Play

“We die. That may be the meaning of life. But we do language. That may be the measure of our lives.”

— Toni Morrison (1931-2019)

American novelist – and the first African American woman to win the Nobel Prize for Literature (1993) – Toni Morrison died at the age of 88 on August 6. Known for her writings on slavery and the African-American experience, Morrison started her career as a teacher and then moved on to publishing.

Play

Her first novel The Bluest Eye – the product of writing daily at 4 am while working full-time, and caring for two children – came at 39. A coming of age story about an 11-year-old who prays for her eyes to turn blue so that she can also be beautiful “like the other American (white) children” The Bluest Eye, thought initially rejected by publishers twice, received critical acclaim.

Over the next decade or so, Morrison wrote Sula (1973), the story of two black heroines, best friends, from a small town in Ohio, and Song of Solomon (1977), a decades-spanning epic of a black man named Milkman Dead.

Play

Her best-known novel, Beloved, came in 1987 – the heartbreaking story of a runaway slave who kills her two-year-old daughter but is unable to kill herself in time and is recaptured by enslavers, haunted by the memories of her dead child.

“There is a loneliness that can be rocked. Arms crossed, knees drawn up, holding, holding on, this motion, unlike a ship’s, smooths and contains the rocker. It’s an inside kind–wrapped tight like skin. Then there is the loneliness that roams. No rocking can hold it down. It is alive. On its own. A dry and spreading thing that makes the sound of one’s own feet going seem to come from a far-off place.”   

Beloved won the Pulitzer Prize in 1988. The book failed, however, to win the US National Book Award or the US National Book Critics Circle Award – which forty-eight black critics and writers protested against in a letter to the New York Times. Of course, she went on to win the Nobel Prize for Literature in 1993, for which she was described as a writer “who, in novels characterised by visionary force and poetic import, gives life to an essential aspect of American reality”.

In her six-decade-long career, Morrison wrote 11 novels, five children’s books, two plays, a song cycle and an opera. She was born Chloe Ardelia Wofford, the second of four children in a rust-belt town of Ohio. As a girl, she often dreamed of being a dancer but changed her mind after reading authors such as Jane Austen, Richard Wright and Mark Twain.

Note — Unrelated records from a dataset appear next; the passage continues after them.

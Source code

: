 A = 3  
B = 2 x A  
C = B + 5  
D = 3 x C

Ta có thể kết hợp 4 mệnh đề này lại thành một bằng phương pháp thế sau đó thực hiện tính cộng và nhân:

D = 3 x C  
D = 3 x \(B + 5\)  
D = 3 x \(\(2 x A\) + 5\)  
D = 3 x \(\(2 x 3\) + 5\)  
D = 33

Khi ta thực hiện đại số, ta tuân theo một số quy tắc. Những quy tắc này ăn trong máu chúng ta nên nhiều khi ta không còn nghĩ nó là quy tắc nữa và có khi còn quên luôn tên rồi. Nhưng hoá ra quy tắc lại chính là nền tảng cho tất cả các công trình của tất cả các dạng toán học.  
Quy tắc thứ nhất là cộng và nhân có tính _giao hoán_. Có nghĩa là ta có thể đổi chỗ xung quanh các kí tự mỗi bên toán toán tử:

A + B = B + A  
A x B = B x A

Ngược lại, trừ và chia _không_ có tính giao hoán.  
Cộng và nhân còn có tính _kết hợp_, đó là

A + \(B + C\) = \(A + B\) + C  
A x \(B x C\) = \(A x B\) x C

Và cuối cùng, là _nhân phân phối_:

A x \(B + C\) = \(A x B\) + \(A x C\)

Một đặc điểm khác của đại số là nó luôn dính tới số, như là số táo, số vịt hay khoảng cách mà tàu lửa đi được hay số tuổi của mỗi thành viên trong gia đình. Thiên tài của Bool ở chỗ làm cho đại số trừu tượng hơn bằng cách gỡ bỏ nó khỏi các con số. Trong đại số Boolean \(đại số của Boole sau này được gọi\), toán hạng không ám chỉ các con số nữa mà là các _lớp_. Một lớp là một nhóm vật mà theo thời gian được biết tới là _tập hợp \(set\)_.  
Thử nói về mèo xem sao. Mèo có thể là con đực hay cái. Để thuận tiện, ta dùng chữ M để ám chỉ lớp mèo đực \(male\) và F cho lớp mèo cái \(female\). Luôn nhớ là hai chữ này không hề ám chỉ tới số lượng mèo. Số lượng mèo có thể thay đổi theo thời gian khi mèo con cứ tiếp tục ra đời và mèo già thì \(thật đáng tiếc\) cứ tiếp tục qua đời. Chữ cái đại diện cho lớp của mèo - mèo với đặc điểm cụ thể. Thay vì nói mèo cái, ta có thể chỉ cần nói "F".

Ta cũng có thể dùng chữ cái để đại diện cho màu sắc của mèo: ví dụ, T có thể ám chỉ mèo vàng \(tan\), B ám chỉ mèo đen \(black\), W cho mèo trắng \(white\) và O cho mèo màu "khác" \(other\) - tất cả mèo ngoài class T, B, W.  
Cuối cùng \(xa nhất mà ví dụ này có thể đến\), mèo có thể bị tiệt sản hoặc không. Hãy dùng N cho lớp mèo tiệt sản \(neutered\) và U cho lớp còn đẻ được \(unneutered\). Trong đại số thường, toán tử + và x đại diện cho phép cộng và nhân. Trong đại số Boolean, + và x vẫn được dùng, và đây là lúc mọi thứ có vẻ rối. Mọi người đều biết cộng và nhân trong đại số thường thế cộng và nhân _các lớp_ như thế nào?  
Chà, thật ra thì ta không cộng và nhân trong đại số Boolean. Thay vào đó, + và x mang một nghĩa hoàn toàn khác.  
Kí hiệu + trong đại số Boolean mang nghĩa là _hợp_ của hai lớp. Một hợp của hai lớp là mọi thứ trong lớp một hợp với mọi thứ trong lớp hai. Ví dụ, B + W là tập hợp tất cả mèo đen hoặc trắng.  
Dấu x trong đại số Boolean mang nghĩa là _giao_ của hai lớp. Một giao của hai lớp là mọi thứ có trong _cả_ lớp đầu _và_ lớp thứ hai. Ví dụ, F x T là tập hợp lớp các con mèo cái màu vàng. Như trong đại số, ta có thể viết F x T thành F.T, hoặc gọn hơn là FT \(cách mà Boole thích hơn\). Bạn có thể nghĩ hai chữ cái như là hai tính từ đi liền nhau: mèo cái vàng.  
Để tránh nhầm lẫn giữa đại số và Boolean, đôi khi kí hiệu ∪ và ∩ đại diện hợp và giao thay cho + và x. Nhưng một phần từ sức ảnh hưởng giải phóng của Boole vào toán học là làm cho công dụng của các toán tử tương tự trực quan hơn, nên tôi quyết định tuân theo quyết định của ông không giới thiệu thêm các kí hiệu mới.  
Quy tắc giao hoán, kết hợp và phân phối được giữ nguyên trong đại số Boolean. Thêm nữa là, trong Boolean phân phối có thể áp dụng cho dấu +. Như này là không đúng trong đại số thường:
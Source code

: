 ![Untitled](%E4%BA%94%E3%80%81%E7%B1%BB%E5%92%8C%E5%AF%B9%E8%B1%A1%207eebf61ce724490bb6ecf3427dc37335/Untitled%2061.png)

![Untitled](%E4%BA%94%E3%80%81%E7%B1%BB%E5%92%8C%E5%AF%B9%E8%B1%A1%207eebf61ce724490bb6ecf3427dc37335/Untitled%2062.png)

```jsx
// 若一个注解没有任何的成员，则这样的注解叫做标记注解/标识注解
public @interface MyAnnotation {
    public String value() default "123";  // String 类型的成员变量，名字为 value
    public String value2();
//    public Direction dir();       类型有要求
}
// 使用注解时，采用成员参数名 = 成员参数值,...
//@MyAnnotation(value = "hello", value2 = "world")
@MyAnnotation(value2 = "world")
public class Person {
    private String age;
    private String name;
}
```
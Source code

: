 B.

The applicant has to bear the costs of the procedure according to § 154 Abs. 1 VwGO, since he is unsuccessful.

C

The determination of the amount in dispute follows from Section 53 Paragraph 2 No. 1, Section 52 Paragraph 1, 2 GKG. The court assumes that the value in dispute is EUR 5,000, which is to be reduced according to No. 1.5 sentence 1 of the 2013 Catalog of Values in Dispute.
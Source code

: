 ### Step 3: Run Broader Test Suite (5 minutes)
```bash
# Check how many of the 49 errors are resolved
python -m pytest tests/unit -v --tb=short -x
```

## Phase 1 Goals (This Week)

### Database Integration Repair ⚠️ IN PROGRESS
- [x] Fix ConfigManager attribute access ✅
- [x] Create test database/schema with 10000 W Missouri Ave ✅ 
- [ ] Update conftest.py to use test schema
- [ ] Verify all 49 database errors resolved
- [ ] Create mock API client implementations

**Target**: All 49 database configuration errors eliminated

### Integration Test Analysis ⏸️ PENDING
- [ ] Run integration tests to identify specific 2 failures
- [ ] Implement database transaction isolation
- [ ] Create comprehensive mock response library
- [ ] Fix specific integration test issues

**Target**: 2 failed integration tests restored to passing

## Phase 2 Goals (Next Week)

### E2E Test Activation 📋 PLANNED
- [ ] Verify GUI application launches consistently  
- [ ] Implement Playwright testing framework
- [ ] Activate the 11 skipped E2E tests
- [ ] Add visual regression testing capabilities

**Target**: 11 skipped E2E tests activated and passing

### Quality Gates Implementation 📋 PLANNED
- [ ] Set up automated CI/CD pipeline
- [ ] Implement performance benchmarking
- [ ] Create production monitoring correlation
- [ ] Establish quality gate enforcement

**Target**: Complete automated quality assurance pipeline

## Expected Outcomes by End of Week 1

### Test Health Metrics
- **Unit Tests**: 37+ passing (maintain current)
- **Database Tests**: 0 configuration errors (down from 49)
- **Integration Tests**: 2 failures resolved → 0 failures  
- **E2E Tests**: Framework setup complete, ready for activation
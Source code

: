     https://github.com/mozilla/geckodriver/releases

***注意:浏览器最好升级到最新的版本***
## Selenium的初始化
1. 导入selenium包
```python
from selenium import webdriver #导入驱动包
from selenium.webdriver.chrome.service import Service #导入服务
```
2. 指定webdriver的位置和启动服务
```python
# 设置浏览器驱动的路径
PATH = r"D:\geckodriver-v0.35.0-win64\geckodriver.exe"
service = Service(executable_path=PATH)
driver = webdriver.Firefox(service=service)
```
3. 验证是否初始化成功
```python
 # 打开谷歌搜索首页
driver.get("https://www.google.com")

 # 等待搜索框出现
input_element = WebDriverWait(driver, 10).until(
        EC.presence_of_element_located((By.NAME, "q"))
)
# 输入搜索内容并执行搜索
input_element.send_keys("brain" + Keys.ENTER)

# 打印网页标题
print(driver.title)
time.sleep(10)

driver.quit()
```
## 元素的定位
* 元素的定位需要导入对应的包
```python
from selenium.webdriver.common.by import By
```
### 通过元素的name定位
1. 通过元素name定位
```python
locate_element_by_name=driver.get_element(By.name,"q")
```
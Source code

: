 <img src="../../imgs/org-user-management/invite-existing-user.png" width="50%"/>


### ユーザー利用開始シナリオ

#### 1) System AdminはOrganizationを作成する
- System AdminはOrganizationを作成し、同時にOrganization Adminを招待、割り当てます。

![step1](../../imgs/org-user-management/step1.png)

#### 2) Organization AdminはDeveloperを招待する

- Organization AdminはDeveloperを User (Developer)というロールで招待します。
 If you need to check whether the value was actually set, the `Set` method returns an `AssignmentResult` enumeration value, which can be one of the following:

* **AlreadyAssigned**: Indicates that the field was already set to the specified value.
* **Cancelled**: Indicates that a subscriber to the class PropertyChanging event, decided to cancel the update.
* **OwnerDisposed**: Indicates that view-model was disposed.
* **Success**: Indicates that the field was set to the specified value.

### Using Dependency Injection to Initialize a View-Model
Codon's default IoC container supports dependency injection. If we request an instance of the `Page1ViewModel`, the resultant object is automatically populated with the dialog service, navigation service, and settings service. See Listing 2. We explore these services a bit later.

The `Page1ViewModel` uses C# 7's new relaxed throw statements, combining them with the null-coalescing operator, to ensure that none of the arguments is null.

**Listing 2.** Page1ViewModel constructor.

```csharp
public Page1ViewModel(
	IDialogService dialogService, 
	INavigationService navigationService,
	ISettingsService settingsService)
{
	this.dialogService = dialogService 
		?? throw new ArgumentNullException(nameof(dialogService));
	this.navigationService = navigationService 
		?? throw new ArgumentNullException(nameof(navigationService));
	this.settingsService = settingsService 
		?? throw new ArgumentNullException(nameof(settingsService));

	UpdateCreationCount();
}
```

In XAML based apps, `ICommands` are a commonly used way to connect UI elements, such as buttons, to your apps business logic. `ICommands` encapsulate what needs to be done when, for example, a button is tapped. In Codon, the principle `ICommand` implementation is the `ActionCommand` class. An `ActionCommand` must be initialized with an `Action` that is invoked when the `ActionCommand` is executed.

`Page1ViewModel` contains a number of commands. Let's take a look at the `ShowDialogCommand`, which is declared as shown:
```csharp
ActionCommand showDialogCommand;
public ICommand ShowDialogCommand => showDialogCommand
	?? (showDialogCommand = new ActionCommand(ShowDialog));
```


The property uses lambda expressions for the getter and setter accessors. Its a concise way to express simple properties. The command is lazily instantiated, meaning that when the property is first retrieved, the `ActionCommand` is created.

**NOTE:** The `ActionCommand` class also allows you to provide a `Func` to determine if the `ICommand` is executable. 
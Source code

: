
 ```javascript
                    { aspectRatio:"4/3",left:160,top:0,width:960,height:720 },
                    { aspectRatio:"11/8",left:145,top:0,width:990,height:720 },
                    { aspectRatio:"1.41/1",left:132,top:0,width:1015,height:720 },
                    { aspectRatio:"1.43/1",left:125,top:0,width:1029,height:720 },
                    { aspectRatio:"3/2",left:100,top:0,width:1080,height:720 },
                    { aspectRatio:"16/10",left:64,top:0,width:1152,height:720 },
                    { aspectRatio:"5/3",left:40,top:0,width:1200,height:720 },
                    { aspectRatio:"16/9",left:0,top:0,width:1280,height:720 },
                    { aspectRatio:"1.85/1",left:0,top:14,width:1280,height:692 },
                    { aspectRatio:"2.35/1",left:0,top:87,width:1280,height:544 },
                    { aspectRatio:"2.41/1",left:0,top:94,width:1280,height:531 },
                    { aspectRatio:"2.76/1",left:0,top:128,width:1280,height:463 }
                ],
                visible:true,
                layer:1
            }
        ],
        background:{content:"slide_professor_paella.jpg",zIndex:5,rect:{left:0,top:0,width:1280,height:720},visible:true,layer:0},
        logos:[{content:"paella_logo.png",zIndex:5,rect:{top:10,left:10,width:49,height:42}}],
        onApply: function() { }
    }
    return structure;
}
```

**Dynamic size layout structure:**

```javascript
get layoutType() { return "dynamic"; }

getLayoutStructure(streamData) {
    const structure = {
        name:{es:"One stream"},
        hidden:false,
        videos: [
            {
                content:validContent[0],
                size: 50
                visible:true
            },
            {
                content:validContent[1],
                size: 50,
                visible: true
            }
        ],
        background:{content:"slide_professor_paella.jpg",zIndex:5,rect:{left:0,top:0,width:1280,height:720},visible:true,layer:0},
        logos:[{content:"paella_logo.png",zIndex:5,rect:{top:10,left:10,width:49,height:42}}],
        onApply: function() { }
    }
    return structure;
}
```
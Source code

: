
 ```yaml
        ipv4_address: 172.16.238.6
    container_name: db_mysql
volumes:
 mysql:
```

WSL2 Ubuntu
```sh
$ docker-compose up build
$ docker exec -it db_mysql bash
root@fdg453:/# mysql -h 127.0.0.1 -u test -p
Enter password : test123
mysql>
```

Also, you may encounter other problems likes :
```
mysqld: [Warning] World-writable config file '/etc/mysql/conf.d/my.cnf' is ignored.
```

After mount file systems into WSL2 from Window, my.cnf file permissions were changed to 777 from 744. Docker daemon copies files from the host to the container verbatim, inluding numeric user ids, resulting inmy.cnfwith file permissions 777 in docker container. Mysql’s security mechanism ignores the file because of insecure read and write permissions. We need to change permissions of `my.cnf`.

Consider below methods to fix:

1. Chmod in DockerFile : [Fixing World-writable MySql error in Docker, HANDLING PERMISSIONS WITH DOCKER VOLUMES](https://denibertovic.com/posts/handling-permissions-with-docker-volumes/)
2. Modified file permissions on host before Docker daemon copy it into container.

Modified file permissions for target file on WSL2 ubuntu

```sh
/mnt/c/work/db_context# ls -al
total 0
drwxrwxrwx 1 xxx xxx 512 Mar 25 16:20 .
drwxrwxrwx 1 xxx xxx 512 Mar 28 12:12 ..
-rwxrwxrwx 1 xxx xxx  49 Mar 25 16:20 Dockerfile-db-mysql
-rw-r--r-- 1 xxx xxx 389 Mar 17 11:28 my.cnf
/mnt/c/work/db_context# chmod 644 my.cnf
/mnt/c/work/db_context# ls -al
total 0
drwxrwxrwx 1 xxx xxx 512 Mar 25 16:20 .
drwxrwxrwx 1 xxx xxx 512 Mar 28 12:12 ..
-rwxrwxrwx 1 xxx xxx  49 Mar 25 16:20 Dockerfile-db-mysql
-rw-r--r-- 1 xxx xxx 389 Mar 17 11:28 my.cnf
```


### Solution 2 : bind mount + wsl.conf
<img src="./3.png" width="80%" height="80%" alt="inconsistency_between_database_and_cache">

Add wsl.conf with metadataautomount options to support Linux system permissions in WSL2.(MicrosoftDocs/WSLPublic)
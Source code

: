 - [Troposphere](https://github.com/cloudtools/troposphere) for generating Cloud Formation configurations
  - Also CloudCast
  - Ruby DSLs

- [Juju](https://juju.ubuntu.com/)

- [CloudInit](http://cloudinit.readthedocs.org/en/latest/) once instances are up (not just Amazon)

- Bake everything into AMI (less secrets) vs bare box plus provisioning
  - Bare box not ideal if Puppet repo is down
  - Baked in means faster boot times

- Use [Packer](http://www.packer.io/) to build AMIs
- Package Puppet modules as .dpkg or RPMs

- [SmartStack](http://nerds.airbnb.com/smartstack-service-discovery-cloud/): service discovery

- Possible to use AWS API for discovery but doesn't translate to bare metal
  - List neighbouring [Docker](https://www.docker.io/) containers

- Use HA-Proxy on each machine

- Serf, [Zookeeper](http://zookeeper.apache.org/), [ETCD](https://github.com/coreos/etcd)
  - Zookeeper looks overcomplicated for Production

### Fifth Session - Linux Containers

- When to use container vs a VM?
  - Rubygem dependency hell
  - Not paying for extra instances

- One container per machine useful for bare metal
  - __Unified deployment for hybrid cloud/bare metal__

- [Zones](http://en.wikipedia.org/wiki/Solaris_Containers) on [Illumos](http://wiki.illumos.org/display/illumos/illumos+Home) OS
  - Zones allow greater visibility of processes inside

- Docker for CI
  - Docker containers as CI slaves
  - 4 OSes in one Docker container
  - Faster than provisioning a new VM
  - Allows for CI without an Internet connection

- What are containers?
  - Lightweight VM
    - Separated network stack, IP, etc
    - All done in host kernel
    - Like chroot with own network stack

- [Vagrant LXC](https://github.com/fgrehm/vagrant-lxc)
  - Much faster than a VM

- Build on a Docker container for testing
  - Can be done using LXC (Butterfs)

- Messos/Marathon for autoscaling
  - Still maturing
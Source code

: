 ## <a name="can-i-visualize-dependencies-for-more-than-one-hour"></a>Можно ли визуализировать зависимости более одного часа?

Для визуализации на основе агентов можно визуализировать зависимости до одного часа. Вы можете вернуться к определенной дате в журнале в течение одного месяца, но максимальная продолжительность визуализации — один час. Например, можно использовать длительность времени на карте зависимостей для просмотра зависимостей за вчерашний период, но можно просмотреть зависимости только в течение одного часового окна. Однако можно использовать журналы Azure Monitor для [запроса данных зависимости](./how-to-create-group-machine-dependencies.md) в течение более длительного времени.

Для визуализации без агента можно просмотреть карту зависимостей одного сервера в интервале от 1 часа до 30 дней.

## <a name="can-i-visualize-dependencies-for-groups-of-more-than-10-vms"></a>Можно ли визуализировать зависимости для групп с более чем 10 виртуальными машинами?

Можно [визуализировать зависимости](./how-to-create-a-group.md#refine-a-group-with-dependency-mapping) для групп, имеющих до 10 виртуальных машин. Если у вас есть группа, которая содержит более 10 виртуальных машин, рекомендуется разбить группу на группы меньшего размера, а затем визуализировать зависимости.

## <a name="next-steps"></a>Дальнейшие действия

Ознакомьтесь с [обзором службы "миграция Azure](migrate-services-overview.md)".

One of America’s most important black writers, Morrison spent her “entire life trying to make sure the white gaze was not the dominant one in any of my books.” Someone who stated, “If there is a book that you want to read, but it hasn’t been written yet, you must be the one to write it.” She inspired legions of writers who followed to speak fearlessly about their unique cultural experiences.

As an editor, Morrison actively worked to publish more black writers. One of her first projects, Contemporary African Literature (1972), was a collection that included writings by Nigerian authors Wole Soyinka and Chinua Achebe and South African playwright Athol Fugard. Widely claimed as her greatest success as an editor, The Black Book, an anthology of African-American life and history, came in 1974. Morrison was also responsible for the publication of Muhammad Ali’s autobiography The Greatest.

Described by the late poet and essayist Maya Angelou as having “the insight of a shaman and the lyricism of a great poet”, Morrison constantly juggled identities, reminding her readers, students and contemporaries to change perspective and ask questions.

“We speak, we write, we do language,” she once said. “That is how civilisations heal.”